## YOUR TASK
Which lines below contain "much"? Copy every one of them.

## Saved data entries
---*---
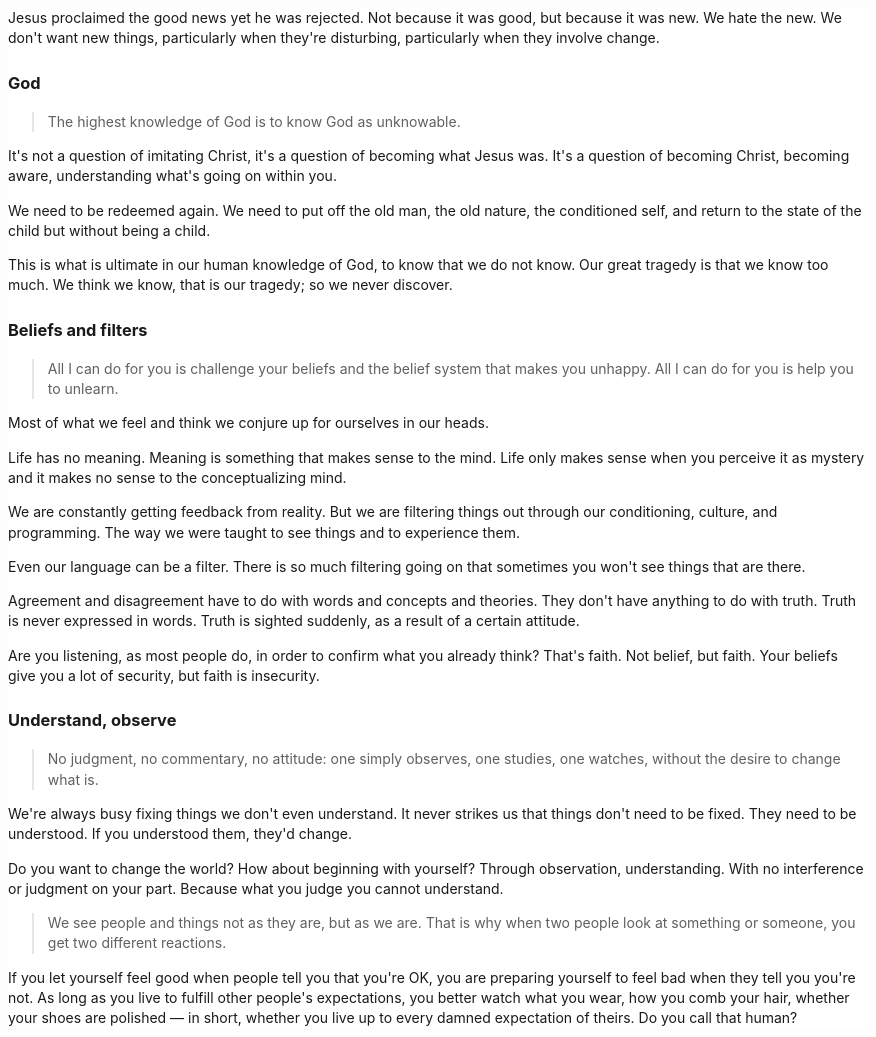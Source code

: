 Jesus proclaimed the good news yet he was rejected. Not because it was good, but because it was new. We hate the new. We don't want new things, particularly when they're disturbing, particularly when they involve change.

### God

> The highest knowledge of God is to know God as unknowable.

It's not a question of imitating Christ, it's a question of becoming what Jesus was. It's a question of becoming Christ, becoming aware, understanding what's going on within you.

We need to be redeemed again. We need to put off the old man, the old nature, the conditioned self, and return to the state of the child but without being a child.

This is what is ultimate in our human knowledge of God, to know that we do not know. Our great tragedy is that we know too much. We think we know, that is our tragedy; so we never discover.

### Beliefs and filters

> All I can do for you is challenge your beliefs and the belief system that makes you unhappy. All I can do for you is help you to unlearn.

Most of what we feel and think we conjure up for ourselves in our heads.

Life has no meaning. Meaning is something that makes sense to the mind. Life only makes sense when you perceive it as mystery and it makes no sense to the conceptualizing mind.

We are constantly getting feedback from reality. But we are filtering things out through our conditioning, culture, and programming. The way we were taught to see things and to experience them.

Even our language can be a filter. There is so much filtering going on that sometimes you won't see things that are there.

Agreement and disagreement have to do with words and concepts and theories. They don't have anything to do with truth. Truth is never expressed in words. Truth is sighted suddenly, as a result of a certain attitude.

Are you listening, as most people do, in order to confirm what you already think? That's faith. Not belief, but faith. Your beliefs give you a lot of security, but faith is insecurity.

### Understand, observe

> No judgment, no commentary, no attitude: one simply observes, one studies, one watches, without the desire to change what is.

We're always busy fixing things we don't even understand. It never strikes us that things don't need to be fixed. They need to be understood. If you understood them, they'd change.

Do you want to change the world? How about beginning with yourself? Through observation, understanding. With no interference or judgment on your part. Because what you judge you cannot understand.

> We see people and things not as they are, but as we are. That is why when two people look at something or someone, you get two different reactions.

If you let yourself feel good when people tell you that you're OK, you are preparing yourself to feel bad when they tell you you're not. As long as you live to fulfill other people's expectations, you better watch what you wear, how you comb your hair, whether your shoes are polished — in short, whether you live up to every damned expectation of theirs. Do you call that human?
---*---
## RESULT OF THIS EXERCISE
This is what is ultimate in our human knowledge of God, to know that we do not know. Our great tragedy is that we know too much. We think we know, that is our tragedy; so we never discover.
Even our language can be a filter. There is so much filtering going on that sometimes you won't see things that are there.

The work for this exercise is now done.